*Saved entries*:
════

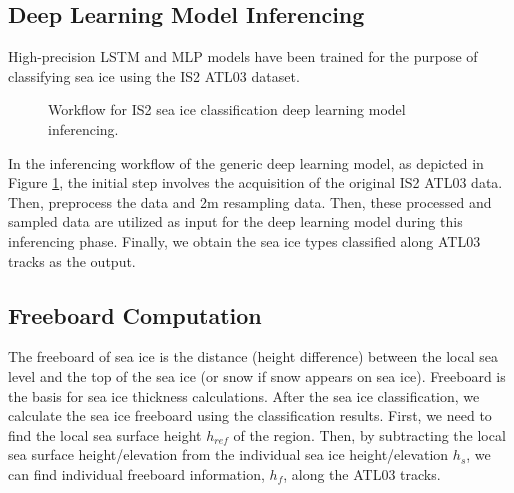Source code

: \subsection{Deep Learning Model Inferencing}
High-precision LSTM and MLP models have been trained for the purpose of classifying sea ice using the IS2 ATL03 dataset.
\begin{figure}[htb]
        \centering
    \caption{Workflow for IS2 sea ice classification deep learning model inferencing.
    }
    \label{fig:is2_infer}
\end{figure}
In the inferencing workflow of the generic deep learning model, as depicted in Figure \ref{fig:is2_infer}, the initial step involves the acquisition of the original IS2 ATL03 data. Then, preprocess the data and 2m resampling data. Then, these processed and sampled data are utilized as input for the deep learning model during this inferencing phase. Finally, we obtain the sea ice types classified along ATL03 tracks as the output.



\subsection{Freeboard Computation}
The freeboard of sea ice is the distance (height difference) between the local sea level and the top of the sea ice (or snow if snow appears on sea ice). Freeboard is the basis for sea ice thickness calculations. 
After the sea ice classification, we calculate the sea ice freeboard using the classification results. 
First, we need to find the local sea surface height $h_{ref}$ of the region. Then, by subtracting the local sea surface height/elevation from the individual sea ice height/elevation $h_s$, we can find individual freeboard information, $h_f$, along the ATL03 tracks.

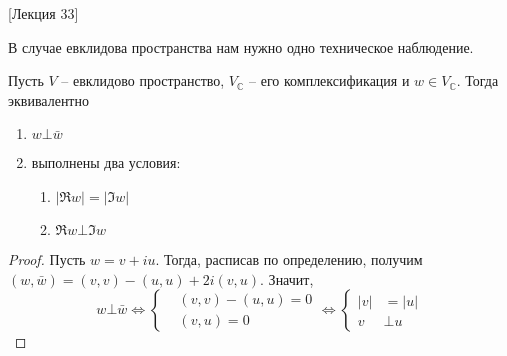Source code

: [Лекция 33]


В случае евклидова пространства нам нужно одно техническое наблюдение.

\begin{claim}
\label{claim::OrthoRealfix}
Пусть $V$ -- евклидово пространство, $V_\mathbb C$ -- его комплексификация и $w\in V_\mathbb C$.
Тогда эквивалентно
\begin{enumerate}
\item $w\bot \bar w$

\item выполнены два условия:
\begin{enumerate}
\item $|\Re w | = |\Im w|$

\item $\Re w \bot \Im w$
\end{enumerate}
\end{enumerate}
\end{claim}
\begin{proof}
Пусть $w = v+ iu$.
Тогда, расписав по определению, получим $(w, \bar w) = (v, v) - (u,u) +2i(v,u)$.
Значит, 
\[
w\bot \bar w \iff
\left\{
\begin{aligned}
&(v,v) - (u,u) = 0\\
&(v,u) = 0
\end{aligned}
\right.
\iff
\left\{
\begin{aligned}
|v| &= |u|\\
v &\bot u
\end{aligned}
\right.
\]
\end{proof}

════

*Instructions to follow*:
Retype the records verbatim, excluding each image they hold.

*Result of the exercise*:
Source code

: \subsection{Deep Learning Model Inferencing}
High-precision LSTM and MLP models have been trained for the purpose of classifying sea ice using the IS2 ATL03 dataset.
\begin{figure}[htb]
        \centering
    \caption{Workflow for IS2 sea ice classification deep learning model inferencing.
    }
    \label{fig:is2_infer}
\end{figure}
In the inferencing workflow of the generic deep learning model, as depicted in Figure \ref{fig:is2_infer}, the initial step involves the acquisition of the original IS2 ATL03 data. Then, preprocess the data and 2m resampling data. Then, these processed and sampled data are utilized as input for the deep learning model during this inferencing phase. Finally, we obtain the sea ice types classified along ATL03 tracks as the output.



\subsection{Freeboard Computation}
The freeboard of sea ice is the distance (height difference) between the local sea level and the top of the sea ice (or snow if snow appears on sea ice). Freeboard is the basis for sea ice thickness calculations. 
After the sea ice classification, we calculate the sea ice freeboard using the classification results. 
First, we need to find the local sea surface height $h_{ref}$ of the region. Then, by subtracting the local sea surface height/elevation from the individual sea ice height/elevation $h_s$, we can find individual freeboard information, $h_f$, along the ATL03 tracks.

Source code

: [Лекция 33]


В случае евклидова пространства нам нужно одно техническое наблюдение.

\begin{claim}
\label{claim::OrthoRealfix}
Пусть $V$ -- евклидово пространство, $V_\mathbb C$ -- его комплексификация и $w\in V_\mathbb C$.
Тогда эквивалентно
\begin{enumerate}
\item $w\bot \bar w$

\item выполнены два условия:
\begin{enumerate}
\item $|\Re w | = |\Im w|$

\item $\Re w \bot \Im w$
\end{enumerate}
\end{enumerate}
\end{claim}
\begin{proof}
Пусть $w = v+ iu$.
Тогда, расписав по определению, получим $(w, \bar w) = (v, v) - (u,u) +2i(v,u)$.
Значит, 
\[
w\bot \bar w \iff
\left\{
\begin{aligned}
&(v,v) - (u,u) = 0\\
&(v,u) = 0
\end{aligned}
\right.
\iff
\left\{
\begin{aligned}
|v| &= |u|\\
v &\bot u
\end{aligned}
\right.
\]
\end{proof}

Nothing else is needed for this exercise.